We need the LEAIC file because the geography codes in the FBI’s UCR/NIBRS data are not the same as the codes used by the Census Bureau. The LEAIC has both sets of geography codes for each law enforcement agency. As with the NIBRS data, we don’t need all of the LEAIC variables or cases, so we’ll keep just what we need.

FSTATE FIPS STATE CODE ORI9 ORIGINATING AGENCY IDENTIFIER (9 CHARACTERS) NAME AGENCY NAME

FSTATE contains information on which state each agency is in. We will use this first to only select states where every agency reports to NIBRS and aggregate the crimes by state. Then we will use it to merge with the Census file. ORI9 is a nine-character long alphanumeric identifier that the FBI uses to identify each agency. Because NIBRS has an identical column, we will use it to merge the two data sets. NAME is the name of the agency and can be used to check that the crosswalk merged with the NIBRS file correctly.
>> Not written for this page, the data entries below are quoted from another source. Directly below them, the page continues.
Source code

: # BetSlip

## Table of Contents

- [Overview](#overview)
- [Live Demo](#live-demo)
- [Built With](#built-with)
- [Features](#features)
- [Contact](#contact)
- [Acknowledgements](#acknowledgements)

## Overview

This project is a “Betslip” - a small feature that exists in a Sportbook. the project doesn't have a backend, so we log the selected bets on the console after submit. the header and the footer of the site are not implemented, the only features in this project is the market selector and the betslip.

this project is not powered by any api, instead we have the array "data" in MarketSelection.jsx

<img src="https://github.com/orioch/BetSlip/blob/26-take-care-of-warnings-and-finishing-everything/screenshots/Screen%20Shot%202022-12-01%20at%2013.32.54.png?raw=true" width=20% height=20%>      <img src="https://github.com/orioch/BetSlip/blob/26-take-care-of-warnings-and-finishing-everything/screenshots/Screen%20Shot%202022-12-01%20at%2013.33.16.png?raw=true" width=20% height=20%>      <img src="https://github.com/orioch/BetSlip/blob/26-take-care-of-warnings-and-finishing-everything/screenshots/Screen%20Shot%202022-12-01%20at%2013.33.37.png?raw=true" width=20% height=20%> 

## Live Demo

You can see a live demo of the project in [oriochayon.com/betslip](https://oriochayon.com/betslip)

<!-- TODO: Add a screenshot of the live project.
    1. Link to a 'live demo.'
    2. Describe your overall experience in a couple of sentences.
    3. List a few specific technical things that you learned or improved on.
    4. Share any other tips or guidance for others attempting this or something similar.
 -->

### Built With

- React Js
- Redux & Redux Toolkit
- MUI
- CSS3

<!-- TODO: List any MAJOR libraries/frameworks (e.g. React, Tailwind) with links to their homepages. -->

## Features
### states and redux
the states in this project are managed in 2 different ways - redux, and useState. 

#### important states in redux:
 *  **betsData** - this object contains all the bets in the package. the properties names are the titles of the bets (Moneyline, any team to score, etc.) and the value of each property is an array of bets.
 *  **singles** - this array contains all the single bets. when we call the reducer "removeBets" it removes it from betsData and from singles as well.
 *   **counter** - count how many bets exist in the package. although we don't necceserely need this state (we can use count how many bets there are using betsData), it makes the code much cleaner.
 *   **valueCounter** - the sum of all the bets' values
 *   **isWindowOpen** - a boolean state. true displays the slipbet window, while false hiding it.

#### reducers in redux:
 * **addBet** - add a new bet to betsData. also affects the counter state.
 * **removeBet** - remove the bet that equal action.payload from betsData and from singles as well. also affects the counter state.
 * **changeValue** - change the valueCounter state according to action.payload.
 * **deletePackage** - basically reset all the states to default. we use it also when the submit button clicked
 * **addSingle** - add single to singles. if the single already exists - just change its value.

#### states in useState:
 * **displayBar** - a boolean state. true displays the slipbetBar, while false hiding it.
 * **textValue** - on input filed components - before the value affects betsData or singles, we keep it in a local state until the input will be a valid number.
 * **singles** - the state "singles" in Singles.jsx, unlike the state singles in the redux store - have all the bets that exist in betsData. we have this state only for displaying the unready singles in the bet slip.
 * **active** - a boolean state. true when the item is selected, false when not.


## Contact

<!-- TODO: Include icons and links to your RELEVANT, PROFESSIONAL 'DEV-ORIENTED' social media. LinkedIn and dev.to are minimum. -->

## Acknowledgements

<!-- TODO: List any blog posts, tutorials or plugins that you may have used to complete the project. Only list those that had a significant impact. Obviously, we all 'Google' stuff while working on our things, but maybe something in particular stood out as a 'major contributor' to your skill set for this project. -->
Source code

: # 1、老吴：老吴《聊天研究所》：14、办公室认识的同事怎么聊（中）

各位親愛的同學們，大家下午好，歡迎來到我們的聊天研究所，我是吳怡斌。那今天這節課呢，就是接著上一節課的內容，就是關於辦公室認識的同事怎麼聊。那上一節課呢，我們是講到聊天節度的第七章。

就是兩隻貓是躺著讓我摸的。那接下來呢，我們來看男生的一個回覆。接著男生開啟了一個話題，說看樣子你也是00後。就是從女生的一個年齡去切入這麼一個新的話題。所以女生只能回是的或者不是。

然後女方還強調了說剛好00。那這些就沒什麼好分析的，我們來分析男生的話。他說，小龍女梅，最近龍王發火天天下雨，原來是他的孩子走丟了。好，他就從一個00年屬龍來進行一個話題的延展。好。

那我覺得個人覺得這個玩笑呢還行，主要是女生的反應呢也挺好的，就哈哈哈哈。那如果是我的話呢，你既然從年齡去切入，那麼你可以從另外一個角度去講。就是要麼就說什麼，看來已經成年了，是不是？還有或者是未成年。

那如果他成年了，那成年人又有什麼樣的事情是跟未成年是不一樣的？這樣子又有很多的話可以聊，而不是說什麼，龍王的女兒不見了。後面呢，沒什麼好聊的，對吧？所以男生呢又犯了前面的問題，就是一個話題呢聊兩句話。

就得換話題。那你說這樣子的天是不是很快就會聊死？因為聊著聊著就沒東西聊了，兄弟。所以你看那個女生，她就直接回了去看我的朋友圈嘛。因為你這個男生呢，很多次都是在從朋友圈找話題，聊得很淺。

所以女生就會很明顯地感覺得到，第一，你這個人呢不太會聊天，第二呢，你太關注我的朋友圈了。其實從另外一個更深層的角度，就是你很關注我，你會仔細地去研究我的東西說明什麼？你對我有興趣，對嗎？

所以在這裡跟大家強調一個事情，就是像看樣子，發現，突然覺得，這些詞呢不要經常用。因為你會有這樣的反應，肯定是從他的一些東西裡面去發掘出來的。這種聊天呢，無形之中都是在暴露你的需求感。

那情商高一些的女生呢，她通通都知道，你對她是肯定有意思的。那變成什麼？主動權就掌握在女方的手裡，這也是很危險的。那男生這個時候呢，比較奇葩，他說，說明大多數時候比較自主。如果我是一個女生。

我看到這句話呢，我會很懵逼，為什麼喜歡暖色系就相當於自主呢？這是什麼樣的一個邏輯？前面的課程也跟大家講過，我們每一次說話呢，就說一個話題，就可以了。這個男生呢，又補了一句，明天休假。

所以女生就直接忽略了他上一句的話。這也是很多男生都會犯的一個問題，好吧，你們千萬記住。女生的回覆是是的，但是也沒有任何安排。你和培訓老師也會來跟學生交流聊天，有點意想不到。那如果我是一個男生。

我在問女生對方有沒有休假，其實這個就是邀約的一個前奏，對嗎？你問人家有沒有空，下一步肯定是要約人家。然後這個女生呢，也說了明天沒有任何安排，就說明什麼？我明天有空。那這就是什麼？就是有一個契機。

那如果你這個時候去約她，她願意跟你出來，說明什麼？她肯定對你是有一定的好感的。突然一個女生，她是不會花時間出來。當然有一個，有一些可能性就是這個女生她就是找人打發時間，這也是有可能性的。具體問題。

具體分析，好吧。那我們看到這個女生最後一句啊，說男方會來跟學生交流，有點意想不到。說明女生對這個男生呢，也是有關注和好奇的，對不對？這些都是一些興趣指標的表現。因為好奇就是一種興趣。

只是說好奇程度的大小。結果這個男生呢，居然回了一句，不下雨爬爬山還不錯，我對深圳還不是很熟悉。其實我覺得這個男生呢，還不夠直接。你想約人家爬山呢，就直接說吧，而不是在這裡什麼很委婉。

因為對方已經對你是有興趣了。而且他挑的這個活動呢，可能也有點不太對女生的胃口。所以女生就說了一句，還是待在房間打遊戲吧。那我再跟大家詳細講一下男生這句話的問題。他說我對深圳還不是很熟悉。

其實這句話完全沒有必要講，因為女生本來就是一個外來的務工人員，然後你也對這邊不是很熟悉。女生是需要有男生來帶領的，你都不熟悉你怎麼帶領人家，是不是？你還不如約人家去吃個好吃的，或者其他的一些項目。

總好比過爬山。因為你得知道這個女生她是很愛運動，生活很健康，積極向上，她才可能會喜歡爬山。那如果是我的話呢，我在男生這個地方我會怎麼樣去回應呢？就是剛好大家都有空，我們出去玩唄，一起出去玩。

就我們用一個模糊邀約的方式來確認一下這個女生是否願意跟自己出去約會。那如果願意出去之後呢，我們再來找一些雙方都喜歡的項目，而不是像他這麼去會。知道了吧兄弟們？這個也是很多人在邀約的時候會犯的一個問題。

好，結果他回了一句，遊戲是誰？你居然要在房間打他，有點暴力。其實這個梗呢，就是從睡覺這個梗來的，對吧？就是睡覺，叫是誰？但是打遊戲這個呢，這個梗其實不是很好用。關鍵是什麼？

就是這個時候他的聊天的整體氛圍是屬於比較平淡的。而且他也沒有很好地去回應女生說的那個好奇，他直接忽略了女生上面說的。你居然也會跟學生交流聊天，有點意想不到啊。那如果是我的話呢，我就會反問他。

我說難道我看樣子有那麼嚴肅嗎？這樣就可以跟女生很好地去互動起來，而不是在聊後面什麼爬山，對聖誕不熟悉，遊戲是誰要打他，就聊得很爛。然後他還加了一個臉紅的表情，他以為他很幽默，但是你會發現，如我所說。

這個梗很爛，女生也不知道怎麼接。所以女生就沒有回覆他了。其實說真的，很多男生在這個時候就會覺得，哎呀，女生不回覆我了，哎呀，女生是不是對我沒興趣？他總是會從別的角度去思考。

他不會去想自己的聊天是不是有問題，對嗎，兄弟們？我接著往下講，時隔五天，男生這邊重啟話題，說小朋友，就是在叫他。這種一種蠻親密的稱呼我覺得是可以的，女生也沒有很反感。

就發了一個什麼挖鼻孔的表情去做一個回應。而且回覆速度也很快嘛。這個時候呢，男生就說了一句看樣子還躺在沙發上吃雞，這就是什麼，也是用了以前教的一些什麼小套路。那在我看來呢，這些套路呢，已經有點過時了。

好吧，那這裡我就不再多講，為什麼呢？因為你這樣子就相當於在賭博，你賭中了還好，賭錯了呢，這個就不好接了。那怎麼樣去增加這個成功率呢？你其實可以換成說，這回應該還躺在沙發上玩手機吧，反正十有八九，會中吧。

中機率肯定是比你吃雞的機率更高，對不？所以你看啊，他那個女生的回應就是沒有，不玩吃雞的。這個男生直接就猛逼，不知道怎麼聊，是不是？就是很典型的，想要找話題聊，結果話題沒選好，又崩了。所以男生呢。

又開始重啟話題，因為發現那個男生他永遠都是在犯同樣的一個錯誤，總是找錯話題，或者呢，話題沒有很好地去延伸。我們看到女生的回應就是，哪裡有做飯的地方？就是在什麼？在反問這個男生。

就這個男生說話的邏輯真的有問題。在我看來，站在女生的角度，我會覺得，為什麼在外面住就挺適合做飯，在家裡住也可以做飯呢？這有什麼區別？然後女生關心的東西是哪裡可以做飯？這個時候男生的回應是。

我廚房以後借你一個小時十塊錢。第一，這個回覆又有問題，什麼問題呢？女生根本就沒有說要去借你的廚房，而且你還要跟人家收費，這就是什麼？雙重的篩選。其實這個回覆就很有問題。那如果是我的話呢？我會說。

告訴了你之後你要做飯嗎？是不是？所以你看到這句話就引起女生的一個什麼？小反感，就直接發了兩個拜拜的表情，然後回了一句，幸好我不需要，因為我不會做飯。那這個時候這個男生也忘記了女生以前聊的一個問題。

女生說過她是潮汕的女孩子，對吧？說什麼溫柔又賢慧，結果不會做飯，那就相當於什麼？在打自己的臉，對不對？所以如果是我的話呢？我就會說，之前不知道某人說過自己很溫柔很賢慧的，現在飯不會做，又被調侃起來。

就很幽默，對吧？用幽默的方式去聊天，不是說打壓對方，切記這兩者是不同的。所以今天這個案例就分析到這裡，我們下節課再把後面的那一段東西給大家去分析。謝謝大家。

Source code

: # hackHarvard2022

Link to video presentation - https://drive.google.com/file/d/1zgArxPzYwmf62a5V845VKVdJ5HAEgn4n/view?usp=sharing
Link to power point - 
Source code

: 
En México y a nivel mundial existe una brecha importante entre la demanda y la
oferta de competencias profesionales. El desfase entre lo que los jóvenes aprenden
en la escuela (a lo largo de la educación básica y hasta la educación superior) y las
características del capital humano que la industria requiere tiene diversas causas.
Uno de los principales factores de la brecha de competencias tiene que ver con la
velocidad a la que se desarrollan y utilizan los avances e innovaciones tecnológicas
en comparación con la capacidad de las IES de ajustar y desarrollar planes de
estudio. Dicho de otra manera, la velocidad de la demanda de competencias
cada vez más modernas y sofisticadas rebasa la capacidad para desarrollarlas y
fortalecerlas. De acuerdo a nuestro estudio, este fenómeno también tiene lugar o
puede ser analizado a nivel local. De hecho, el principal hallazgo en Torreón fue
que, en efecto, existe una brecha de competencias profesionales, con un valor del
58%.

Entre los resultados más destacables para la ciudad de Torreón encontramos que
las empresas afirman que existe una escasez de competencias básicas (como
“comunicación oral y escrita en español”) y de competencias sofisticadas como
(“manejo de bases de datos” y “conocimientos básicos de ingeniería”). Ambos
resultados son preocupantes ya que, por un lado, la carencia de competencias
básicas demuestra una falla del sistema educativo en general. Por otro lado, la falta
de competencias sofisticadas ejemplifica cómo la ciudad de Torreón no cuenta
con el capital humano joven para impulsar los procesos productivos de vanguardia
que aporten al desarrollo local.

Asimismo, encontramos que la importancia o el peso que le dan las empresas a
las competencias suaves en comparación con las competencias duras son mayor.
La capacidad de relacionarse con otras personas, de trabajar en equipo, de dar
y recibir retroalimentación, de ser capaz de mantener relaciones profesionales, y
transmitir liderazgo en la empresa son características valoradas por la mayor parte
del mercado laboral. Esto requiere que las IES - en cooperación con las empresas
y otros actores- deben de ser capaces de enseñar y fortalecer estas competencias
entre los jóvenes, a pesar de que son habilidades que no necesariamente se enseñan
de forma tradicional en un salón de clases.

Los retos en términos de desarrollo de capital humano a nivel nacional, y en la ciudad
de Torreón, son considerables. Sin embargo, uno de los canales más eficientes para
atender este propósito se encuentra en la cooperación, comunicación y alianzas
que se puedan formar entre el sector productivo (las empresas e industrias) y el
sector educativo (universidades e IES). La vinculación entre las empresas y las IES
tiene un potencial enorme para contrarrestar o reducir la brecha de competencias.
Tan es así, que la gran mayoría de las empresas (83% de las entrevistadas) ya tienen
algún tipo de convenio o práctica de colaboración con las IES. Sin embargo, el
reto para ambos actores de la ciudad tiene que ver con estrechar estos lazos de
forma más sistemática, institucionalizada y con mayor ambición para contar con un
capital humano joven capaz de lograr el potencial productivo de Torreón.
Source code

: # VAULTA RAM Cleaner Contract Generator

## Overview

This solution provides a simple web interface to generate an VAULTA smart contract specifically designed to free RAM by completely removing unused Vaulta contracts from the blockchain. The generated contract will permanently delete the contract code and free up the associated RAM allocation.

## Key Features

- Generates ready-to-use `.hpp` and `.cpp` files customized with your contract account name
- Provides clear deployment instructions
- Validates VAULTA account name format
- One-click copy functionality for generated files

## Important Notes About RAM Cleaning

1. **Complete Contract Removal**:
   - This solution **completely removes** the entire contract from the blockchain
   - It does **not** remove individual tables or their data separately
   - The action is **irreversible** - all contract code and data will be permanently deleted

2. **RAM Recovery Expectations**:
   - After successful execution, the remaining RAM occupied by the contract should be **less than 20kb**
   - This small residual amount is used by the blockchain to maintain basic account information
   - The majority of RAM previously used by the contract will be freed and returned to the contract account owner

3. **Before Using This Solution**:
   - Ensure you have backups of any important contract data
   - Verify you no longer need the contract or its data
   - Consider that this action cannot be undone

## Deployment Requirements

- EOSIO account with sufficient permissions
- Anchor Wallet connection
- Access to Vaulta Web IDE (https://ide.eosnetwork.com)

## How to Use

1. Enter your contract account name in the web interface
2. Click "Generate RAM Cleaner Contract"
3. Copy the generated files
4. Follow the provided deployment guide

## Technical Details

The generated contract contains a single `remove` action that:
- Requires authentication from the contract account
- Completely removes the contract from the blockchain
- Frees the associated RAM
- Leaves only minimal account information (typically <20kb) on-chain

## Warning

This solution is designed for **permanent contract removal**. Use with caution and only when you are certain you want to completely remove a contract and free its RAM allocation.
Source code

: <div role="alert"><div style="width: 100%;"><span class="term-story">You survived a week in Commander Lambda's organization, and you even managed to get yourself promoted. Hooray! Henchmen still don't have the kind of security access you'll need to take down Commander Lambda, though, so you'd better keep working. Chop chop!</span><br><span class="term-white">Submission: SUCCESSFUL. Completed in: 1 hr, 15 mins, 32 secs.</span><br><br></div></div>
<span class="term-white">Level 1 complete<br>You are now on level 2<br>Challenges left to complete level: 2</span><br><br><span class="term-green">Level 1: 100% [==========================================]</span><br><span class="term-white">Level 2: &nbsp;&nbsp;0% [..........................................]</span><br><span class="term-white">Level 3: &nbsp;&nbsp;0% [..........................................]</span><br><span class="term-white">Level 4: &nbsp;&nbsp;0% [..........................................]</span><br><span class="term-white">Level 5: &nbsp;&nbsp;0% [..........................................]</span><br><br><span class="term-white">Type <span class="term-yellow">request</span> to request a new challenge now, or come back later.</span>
If the name of the agency is the same in NAME and BH007 (NIBRS column for the city name), we can be confident the merge was successful.

# Read the LEAIC file 
load (file="35158-0001-Data.rda")
# Keep only the variables we are interested in.
# Just the variables referring to FIPS state, FIPS place, ORI,
# law enforcement agency name, and total population
da35158.0001 <- da35158.0001[, c("FSTATE",
                                 "FPLACE", 
                                 "ORI9", 
                                 "NAME",
                                 "U_TPOP")]
 
# Select only records that have a valid value for the ORI9 code.
# This is important because after selection we will have a file
# with unique values for the ORIGINATING AGENCY IDENTIFIER.
# Then save this subset
leaic_subset <- da35158.0001[which(da35158.0001$ORI9 != "-1"),]
save(leaic_subset, file = "leaic_subset.rda")

Merge NIBRS with LEAIC

Now it is time to merge our two subset files together. We merge the files using the ORI variable. In the NIBRS data the variable is simply named ORI. In the LEAIC file there are two ORI variables: a 7-character version and a 9-character version. We have to rename ORI in the NIBRS data to be compatible with the LEAIC. Our merged file will have all the records and variables from the victim subset file, and when there is a match on ORI9 with the LEAIC, that data will be included. We run a cross tabulation to get a summary of homicides by state.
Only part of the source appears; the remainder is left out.